─── Entries provided

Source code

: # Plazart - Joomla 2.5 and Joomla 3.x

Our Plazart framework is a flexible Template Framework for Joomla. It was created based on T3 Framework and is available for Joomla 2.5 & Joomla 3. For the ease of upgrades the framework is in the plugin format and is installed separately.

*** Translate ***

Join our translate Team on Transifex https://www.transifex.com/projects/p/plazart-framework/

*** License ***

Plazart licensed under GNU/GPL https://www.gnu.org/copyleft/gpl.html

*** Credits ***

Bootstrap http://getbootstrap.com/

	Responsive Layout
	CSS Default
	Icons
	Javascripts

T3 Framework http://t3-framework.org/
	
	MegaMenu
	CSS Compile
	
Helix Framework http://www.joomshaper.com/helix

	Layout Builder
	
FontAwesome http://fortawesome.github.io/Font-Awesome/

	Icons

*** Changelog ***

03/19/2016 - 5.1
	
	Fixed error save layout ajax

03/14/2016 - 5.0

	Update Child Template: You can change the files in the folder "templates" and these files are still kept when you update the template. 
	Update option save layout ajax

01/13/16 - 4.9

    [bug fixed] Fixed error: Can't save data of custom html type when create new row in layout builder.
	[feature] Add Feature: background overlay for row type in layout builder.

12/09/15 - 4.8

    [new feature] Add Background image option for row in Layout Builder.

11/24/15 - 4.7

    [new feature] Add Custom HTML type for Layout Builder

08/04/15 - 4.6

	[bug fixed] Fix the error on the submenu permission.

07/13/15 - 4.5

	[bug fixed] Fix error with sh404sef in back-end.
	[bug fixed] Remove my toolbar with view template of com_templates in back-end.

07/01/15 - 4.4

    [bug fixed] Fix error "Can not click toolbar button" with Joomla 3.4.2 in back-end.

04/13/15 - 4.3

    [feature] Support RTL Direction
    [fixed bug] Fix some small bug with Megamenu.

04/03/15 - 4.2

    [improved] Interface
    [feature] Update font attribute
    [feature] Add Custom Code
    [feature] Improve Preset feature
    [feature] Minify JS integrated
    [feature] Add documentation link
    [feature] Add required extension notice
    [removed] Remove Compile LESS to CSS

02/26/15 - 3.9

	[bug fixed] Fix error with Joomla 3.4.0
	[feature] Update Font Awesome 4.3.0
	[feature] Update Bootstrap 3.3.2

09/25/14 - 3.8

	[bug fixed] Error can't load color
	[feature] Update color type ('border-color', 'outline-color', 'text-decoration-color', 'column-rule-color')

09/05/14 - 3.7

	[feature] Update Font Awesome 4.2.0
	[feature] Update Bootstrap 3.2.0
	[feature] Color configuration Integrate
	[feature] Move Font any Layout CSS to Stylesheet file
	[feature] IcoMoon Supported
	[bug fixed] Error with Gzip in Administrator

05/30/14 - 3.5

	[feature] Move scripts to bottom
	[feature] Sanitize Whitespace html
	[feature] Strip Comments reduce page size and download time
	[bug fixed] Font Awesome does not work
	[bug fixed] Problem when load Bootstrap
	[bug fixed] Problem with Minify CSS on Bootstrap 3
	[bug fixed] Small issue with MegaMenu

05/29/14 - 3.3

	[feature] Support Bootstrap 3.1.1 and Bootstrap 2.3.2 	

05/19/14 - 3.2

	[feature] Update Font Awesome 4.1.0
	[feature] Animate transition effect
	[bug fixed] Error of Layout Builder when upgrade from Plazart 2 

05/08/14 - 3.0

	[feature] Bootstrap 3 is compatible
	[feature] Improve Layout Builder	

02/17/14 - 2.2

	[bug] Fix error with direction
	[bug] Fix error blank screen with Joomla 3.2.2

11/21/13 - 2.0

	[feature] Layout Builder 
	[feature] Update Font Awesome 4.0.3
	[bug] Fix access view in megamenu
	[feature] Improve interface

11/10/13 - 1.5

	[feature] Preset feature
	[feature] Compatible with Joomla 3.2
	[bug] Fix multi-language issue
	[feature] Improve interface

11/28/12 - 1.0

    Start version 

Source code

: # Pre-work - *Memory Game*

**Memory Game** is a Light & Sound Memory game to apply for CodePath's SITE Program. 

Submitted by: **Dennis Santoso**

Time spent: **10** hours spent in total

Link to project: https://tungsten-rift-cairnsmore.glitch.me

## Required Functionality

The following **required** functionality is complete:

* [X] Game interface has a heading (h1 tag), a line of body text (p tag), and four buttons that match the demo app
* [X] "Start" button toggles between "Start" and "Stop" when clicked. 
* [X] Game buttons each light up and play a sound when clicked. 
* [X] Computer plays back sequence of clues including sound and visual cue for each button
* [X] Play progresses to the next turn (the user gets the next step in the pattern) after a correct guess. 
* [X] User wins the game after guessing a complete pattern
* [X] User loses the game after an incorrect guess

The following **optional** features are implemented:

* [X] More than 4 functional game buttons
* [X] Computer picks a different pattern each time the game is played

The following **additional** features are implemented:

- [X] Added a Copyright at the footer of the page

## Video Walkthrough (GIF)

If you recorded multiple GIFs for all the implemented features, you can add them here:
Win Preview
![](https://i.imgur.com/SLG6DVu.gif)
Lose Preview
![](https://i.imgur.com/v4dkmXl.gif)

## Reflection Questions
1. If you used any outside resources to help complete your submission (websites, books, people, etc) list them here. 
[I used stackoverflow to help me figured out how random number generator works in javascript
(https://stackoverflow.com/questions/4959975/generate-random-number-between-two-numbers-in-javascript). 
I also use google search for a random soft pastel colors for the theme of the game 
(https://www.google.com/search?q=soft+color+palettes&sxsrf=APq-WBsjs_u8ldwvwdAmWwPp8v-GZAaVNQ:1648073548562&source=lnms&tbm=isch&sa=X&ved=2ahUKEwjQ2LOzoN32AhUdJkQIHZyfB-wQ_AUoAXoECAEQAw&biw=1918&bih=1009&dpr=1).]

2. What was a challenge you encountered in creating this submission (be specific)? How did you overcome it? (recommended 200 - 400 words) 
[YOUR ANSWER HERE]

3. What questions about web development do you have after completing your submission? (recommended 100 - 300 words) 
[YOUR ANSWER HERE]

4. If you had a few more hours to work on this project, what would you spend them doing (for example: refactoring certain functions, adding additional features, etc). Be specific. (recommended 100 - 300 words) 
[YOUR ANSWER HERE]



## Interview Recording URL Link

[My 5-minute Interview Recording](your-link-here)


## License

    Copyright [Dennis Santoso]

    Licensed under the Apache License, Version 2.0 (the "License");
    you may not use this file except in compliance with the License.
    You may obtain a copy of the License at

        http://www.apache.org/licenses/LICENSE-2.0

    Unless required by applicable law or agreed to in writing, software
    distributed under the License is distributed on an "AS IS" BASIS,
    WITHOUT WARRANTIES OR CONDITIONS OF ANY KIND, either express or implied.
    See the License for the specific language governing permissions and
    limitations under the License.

──────

• Problem description
Report how many lines of the records above contain the word "page", and give only that number.

• Solution to the exercise
2